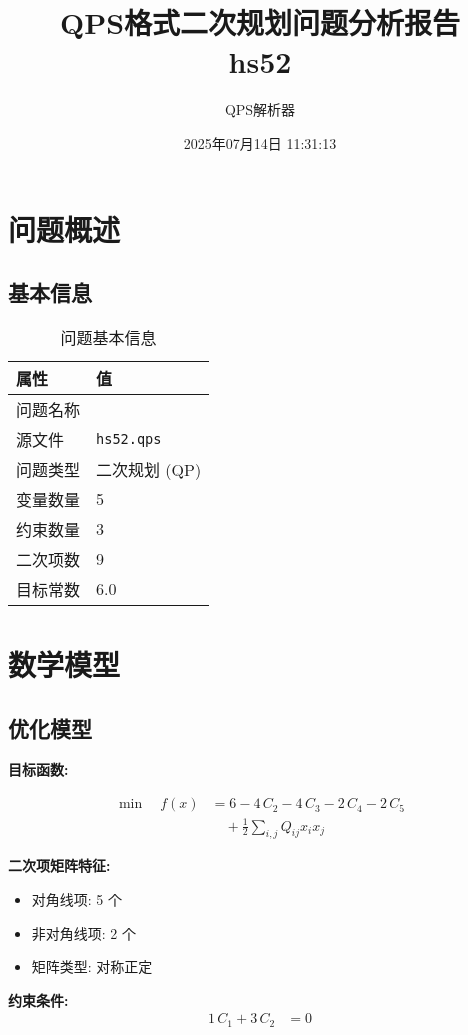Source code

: \documentclass[a4paper,11pt]{article}
\title{QPS格式二次规划问题分析报告\\{\large hs52}}
\author{QPS解析器}
\date{2025年07月14日 11:31:13}
\begin{document}
\maketitle
\tableofcontents
\newpage

\section{问题概述}
\subsection{基本信息}
\begin{table}[h!]
\centering
\begin{tabular}{ll}
\toprule
\textbf{属性} & \textbf{值} \\
\midrule
问题名称 & \texttt{} \\
源文件 & \texttt{hs52.qps} \\
问题类型 & 二次规划 (QP) \\
变量数量 & 5 \\
约束数量 & 3 \\
二次项数 & 9 \\
目标常数 & 6.0 \\
\bottomrule
\end{tabular}
\caption{问题基本信息}
\end{table}

\section{数学模型}
\subsection{优化模型}

\textbf{目标函数:}

\begin{align}
\min\quad f(x) &= 6 - 4\,C_{2} - 4\,C_{3} - 2\,C_{4} - 2\,C_{5} \nonumber\\
&\quad + \frac{1}{2} \sum_{i,j} Q_{ij} x_i x_j\label{eq:objective}
\end{align}

\textbf{二次项矩阵特征:}
\begin{itemize}
\item 对角线项: 5 个
\item 非对角线项: 2 个
\item 矩阵类型: 对称正定
\end{itemize}

\textbf{约束条件:}
\begin{align}
1\,C_{1} + 3\,C_{2} &= 0 \nonumber
\end{align}
\end{document}
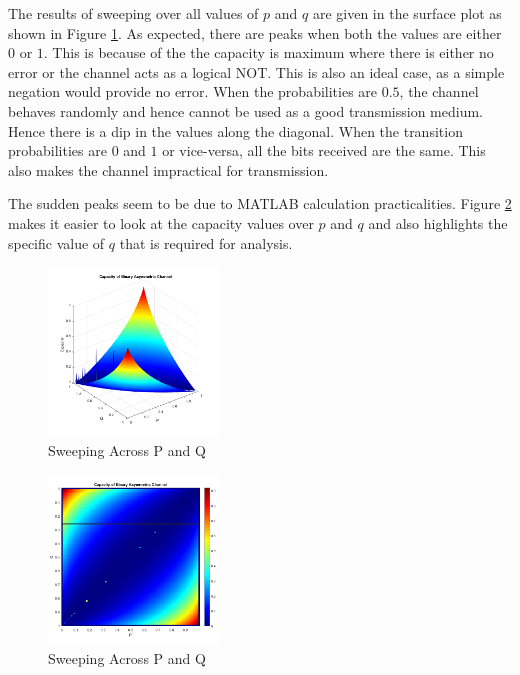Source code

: The results of sweeping over all values of $p$ and $q$ are given in the surface plot as shown in Figure \ref{fig:allpq3d}. As expected, there are peaks when both the values are either $0$ or $1$. This is because of the the capacity is maximum where there is either no error or the channel acts as a logical NOT. This is also an ideal case, as a simple negation would provide no error. When the probabilities are $0.5$, the channel behaves randomly and hence cannot be used as a good transmission medium. Hence there is a dip in the values along the diagonal. When the transition probabilities are $0$ and $1$ or vice-versa, all the bits received are the same. This also makes the channel impractical for transmission.

The sudden peaks seem to be due to MATLAB calculation practicalities. Figure \ref{fig:allpq2d} makes it easier to look at the capacity values over $p$ and $q$ and also highlights the specific value of $q$ that is required for analysis.

\begin{figure}[h!]
    \centering
    \includegraphics[width=0.4\textwidth]{images/allq1.png}
    \caption{Sweeping Across P and Q}
    \label{fig:allpq3d}
\end{figure}

\begin{figure}[h!]
    \centering
    \includegraphics[width=0.4\textwidth]{images/allq2.png}
    \caption{Sweeping Across P and Q}
    \label{fig:allpq2d}
\end{figure}

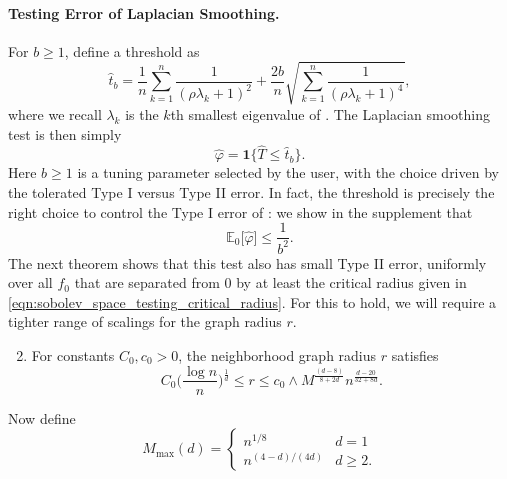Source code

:\documentclass[twoside]{article}
\newcommand{\1}{\mathbf{1}}
\newcommand{\Lap}{L}
\newcommand{\Ebb}{\mathbb{E}}
\newcommand{\wh}[1]{\widehat{#1}}
\theoremstyle{definition}
\theoremstyle{remark}
\begin{document}
\paragraph{Testing Error of Laplacian Smoothing.}

For $b \geq 1$, define a threshold \smash{$\wh{t}_b$} as
\begin{equation*}
\wh{t}_{b} = \frac{1}{n}\sum_{k = 1}^{n} \frac{1}{(\rho \lambda_k + 1)^2} + \frac{2b}{n}\sqrt{\sum_{k = 1}^{n} \frac{1}{(\rho \lambda_k + 1)^4}},
\end{equation*}
where we recall $\lambda_k$ is the $k$th smallest eigenvalue of \smash{$\Lap_{n,r}$}. The Laplacian smoothing test is then simply
\begin{equation*}
\wh{\varphi} = \1\bigl\{\wh{T} \leq \wh{t}_b\bigr\}.
\end{equation*} 
Here $b \geq 1$ is a tuning parameter selected by the user, with the choice driven by the tolerated Type I versus Type II error. In fact, the threshold \smash{$\wh{t}_b$} is precisely the right choice to control the Type I error of \smash{$\wh{\varphi}$}: we show in the supplement that
\begin{equation}
\label{eqn:type_I_error}
\Ebb_0\bigl[\wh{\varphi}\bigr] \leq \frac{1}{b^2}.
\end{equation}
The next theorem shows that this test also has small Type II error, uniformly over all $f_0$ that are separated from $0$ by at least the critical radius given in \eqref{eqn:sobolev_space_testing_critical_radius}. For this to hold, we will require a tighter range of scalings for the graph radius $r$.
\begin{enumerate}[label=(R\arabic*)]
	\setcounter{enumi}{1}
	\item 
	\label{asmp:ls_kernel_radius_testing}
	For constants $C_0,c_0>0$, the neighborhood graph radius $r$ satisfies
	\begin{equation*}
	C_0\biggl(\frac{\log n}{n}\biggr)^{\frac{1}{d}} \leq r \leq c_0 \wedge M^{\frac{(d - 8)}{8 + 2d}} n^{\frac{d - 20}{32 + 8d}}.
	\end{equation*}
\end{enumerate}

Now define
\begin{equation*}
M_{\max}(d) =
\begin{cases*}
n^{1/8} & \textrm{$d = 1$} \\
n^{(4 - d)/(4d)} & \textrm{$d \geq 2$}.
\end{cases*}
\end{equation*}
\end{document}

━━━━

TASK STATEMENT -> Could the material above be written out again word for word, with the pictures dropped?

SOLUTION TO THIS TASK ->
Source code

: \documentclass[a4paper,11pt]{article}
\title{QPS格式二次规划问题分析报告\\{\large hs52}}
\author{QPS解析器}
\date{2025年07月14日 11:31:13}
\begin{document}
\maketitle
\tableofcontents
\newpage

\section{问题概述}
\subsection{基本信息}
\begin{table}[h!]
\centering
\begin{tabular}{ll}
\toprule
\textbf{属性} & \textbf{值} \\
\midrule
问题名称 & \texttt{} \\
源文件 & \texttt{hs52.qps} \\
问题类型 & 二次规划 (QP) \\
变量数量 & 5 \\
约束数量 & 3 \\
二次项数 & 9 \\
目标常数 & 6.0 \\
\bottomrule
\end{tabular}
\caption{问题基本信息}
\end{table}

\section{数学模型}
\subsection{优化模型}

\textbf{目标函数:}

\begin{align}
\min\quad f(x) &= 6 - 4\,C_{2} - 4\,C_{3} - 2\,C_{4} - 2\,C_{5} \nonumber\\
&\quad + \frac{1}{2} \sum_{i,j} Q_{ij} x_i x_j\label{eq:objective}
\end{align}

\textbf{二次项矩阵特征:}
\begin{itemize}
\item 对角线项: 5 个
\item 非对角线项: 2 个
\item 矩阵类型: 对称正定
\end{itemize}

\textbf{约束条件:}
\begin{align}
1\,C_{1} + 3\,C_{2} &= 0 \nonumber
\end{align}
\end{document}
Source code

: The results of sweeping over all values of $p$ and $q$ are given in the surface plot as shown in Figure \ref{fig:allpq3d}. As expected, there are peaks when both the values are either $0$ or $1$. This is because of the the capacity is maximum where there is either no error or the channel acts as a logical NOT. This is also an ideal case, as a simple negation would provide no error. When the probabilities are $0.5$, the channel behaves randomly and hence cannot be used as a good transmission medium. Hence there is a dip in the values along the diagonal. When the transition probabilities are $0$ and $1$ or vice-versa, all the bits received are the same. This also makes the channel impractical for transmission.

The sudden peaks seem to be due to MATLAB calculation practicalities. Figure \ref{fig:allpq2d} makes it easier to look at the capacity values over $p$ and $q$ and also highlights the specific value of $q$ that is required for analysis.

\begin{figure}[h!]
    \centering
    \includegraphics[width=0.4\textwidth]{images/allq1.png}
    \caption{Sweeping Across P and Q}
    \label{fig:allpq3d}
\end{figure}

\begin{figure}[h!]
    \centering
    \includegraphics[width=0.4\textwidth]{images/allq2.png}
    \caption{Sweeping Across P and Q}
    \label{fig:allpq2d}
\end{figure}

Source code

:\documentclass[twoside]{article}
\newcommand{\1}{\mathbf{1}}
\newcommand{\Lap}{L}
\newcommand{\Ebb}{\mathbb{E}}
\newcommand{\wh}[1]{\widehat{#1}}
\theoremstyle{definition}
\theoremstyle{remark}
\begin{document}
\paragraph{Testing Error of Laplacian Smoothing.}

For $b \geq 1$, define a threshold \smash{$\wh{t}_b$} as
\begin{equation*}
\wh{t}_{b} = \frac{1}{n}\sum_{k = 1}^{n} \frac{1}{(\rho \lambda_k + 1)^2} + \frac{2b}{n}\sqrt{\sum_{k = 1}^{n} \frac{1}{(\rho \lambda_k + 1)^4}},
\end{equation*}
where we recall $\lambda_k$ is the $k$th smallest eigenvalue of \smash{$\Lap_{n,r}$}. The Laplacian smoothing test is then simply
\begin{equation*}
\wh{\varphi} = \1\bigl\{\wh{T} \leq \wh{t}_b\bigr\}.
\end{equation*} 
Here $b \geq 1$ is a tuning parameter selected by the user, with the choice driven by the tolerated Type I versus Type II error. In fact, the threshold \smash{$\wh{t}_b$} is precisely the right choice to control the Type I error of \smash{$\wh{\varphi}$}: we show in the supplement that
\begin{equation}
\label{eqn:type_I_error}
\Ebb_0\bigl[\wh{\varphi}\bigr] \leq \frac{1}{b^2}.
\end{equation}
The next theorem shows that this test also has small Type II error, uniformly over all $f_0$ that are separated from $0$ by at least the critical radius given in \eqref{eqn:sobolev_space_testing_critical_radius}. For this to hold, we will require a tighter range of scalings for the graph radius $r$.
\begin{enumerate}[label=(R\arabic*)]
	\setcounter{enumi}{1}
	\item 
	\label{asmp:ls_kernel_radius_testing}
	For constants $C_0,c_0>0$, the neighborhood graph radius $r$ satisfies
	\begin{equation*}
	C_0\biggl(\frac{\log n}{n}\biggr)^{\frac{1}{d}} \leq r \leq c_0 \wedge M^{\frac{(d - 8)}{8 + 2d}} n^{\frac{d - 20}{32 + 8d}}.
	\end{equation*}
\end{enumerate}

Now define
\begin{equation*}
M_{\max}(d) =
\begin{cases*}
n^{1/8} & \textrm{$d = 1$} \\
n^{(4 - d)/(4d)} & \textrm{$d \geq 2$}.
\end{cases*}
\end{equation*}
\end{document}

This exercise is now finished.